Les résultats étaient tombés comme prévu durant l'après-midi. Tout le monde s'était jeté sur son téléphone direction le site officiel pour découvrir le classement. Seuls les dix premiers étaient qualifiés.

Durant la journée, j'avais su garder un petit espoir pour être dans les trois derniers. Une fois devant mon écran, j'avais senti la panique monter, puis s'effacer une fois avoir découvert les résultats.

Maintenant, allongé sur le canapé devant un programme stupide, j'attendais que Jimin rentre. En travaillant dans un petit restaurant où il s'occupait de certaines livraisons du soir, il rentrait souvent plus tard que moi.

Enfin, la poignée se tourna, et sa silhouette entra dans l'appartement. Il quitta ses chaussures, déposa son sac dans un coin, et se dirigea automatiquement vers moi.

Il déposa un rapide baiser sur mes lèvres, et attendit son habituel "bonsoir mon ange". Mais cette fois, rien ne vint, je restais muet comme une tombe.

Jimin se redressa et m'observa d'un regard interrogateur. Je le regardais à peine, concentré sur l'écran de la télé.

- T'as passé une bonne journée ? Je demandai.

Mon ton sec lui fit comprendre que je n'étais pas de très bonne humeur. Et il en comprit sans problème la raison.

- Tae, j'aurais dû t'en parler, mais-

- Mais quoi ? Je le coupai. Tu comptais me dire que tu t'étais inscrit au concours ou t'attendais que je le devine en lisant ton nom sur la liste ?

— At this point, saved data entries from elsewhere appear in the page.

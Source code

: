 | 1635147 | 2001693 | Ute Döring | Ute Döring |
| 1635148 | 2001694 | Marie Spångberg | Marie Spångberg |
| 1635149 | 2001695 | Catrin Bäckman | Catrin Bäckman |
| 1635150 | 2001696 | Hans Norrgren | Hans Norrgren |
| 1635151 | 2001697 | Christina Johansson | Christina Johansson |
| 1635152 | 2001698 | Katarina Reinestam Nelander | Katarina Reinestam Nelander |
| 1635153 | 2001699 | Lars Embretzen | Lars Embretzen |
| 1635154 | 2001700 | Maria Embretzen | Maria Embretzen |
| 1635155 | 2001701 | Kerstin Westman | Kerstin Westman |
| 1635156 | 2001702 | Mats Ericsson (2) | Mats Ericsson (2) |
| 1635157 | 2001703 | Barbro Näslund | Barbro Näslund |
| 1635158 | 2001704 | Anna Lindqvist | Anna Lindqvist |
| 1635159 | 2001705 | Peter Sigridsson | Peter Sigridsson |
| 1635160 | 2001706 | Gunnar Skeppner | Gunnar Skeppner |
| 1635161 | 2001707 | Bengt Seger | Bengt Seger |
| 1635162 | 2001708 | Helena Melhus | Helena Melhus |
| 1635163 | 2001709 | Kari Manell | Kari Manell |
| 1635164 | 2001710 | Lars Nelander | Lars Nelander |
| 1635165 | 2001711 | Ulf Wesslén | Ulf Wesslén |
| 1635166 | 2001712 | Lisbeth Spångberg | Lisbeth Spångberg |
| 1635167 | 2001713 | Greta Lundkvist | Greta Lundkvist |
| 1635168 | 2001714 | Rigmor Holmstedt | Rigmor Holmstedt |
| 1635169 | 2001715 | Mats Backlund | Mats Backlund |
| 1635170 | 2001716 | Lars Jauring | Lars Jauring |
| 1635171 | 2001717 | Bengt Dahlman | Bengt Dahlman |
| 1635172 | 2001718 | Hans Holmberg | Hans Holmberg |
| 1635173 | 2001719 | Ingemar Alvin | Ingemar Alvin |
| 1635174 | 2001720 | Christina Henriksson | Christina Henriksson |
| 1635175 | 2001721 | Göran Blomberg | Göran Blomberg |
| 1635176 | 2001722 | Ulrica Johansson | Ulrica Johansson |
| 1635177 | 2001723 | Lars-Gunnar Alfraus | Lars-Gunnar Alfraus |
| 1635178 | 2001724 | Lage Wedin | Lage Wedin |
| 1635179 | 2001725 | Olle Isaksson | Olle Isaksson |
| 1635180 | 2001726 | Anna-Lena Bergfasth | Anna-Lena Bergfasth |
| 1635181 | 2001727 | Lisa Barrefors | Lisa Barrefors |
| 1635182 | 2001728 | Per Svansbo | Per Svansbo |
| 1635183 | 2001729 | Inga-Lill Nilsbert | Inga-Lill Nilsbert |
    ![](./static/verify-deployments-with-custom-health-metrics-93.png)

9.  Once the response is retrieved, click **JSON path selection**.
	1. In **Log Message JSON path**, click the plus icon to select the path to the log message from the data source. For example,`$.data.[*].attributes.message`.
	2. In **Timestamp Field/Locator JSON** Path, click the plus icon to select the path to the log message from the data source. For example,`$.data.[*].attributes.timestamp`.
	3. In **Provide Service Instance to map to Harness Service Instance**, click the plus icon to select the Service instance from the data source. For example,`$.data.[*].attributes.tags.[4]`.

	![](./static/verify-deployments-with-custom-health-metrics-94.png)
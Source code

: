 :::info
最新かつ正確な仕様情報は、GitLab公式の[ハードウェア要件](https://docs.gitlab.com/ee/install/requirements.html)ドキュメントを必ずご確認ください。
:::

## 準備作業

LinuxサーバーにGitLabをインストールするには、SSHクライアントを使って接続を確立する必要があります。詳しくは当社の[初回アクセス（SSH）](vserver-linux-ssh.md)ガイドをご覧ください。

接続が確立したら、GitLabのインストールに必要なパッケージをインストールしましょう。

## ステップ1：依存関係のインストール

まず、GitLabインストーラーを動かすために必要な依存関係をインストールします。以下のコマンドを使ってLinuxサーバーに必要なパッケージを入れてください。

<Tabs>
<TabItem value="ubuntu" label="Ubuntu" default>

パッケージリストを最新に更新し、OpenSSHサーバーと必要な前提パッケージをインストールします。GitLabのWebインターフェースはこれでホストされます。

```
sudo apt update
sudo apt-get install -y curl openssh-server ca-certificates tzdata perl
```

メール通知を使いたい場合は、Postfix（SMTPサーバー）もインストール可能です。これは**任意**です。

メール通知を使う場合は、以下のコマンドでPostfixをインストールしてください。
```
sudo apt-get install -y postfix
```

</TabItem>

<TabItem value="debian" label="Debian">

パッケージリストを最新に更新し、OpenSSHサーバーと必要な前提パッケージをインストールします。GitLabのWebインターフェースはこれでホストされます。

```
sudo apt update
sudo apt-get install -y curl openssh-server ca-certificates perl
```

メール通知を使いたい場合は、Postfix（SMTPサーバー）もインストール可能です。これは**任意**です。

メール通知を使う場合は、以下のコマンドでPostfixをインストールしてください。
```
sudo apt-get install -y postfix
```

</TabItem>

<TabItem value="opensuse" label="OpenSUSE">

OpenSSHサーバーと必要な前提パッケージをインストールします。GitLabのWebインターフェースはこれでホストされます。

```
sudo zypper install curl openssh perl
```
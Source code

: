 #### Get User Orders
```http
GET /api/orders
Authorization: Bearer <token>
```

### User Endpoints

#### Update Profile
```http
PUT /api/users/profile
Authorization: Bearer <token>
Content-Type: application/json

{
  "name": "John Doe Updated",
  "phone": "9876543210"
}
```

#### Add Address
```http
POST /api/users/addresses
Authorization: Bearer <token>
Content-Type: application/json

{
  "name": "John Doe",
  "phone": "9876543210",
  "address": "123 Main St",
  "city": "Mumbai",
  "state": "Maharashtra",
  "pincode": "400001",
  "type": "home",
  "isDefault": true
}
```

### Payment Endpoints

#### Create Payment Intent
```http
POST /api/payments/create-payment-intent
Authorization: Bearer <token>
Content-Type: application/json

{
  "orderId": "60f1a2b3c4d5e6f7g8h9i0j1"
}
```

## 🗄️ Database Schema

Lorsque j'avais découvert les résultats, je n'avais pas été très étonné de ne pas me voir dans les dix premiers. Par contre, je ne m'étais pas attendu à trouver un Park Jimin à la huitième place.
Je ne savais pas ce qui m'avait le plus blessé, entre trouver son nom dans les qualifiés et ne pas m'y voir.

- Je comptais t'en parler, mais je ne m'attendais pas à finir dans les qualifiés et que tu le vois par toi-même.

Parce qu'en plus ça l'étonnait de réussir ? Il se fichait de moi ?
Il voulait me faire croire qu'il ne pensait pas gagner, lui qui était doué dans tout ce qu'il faisait ?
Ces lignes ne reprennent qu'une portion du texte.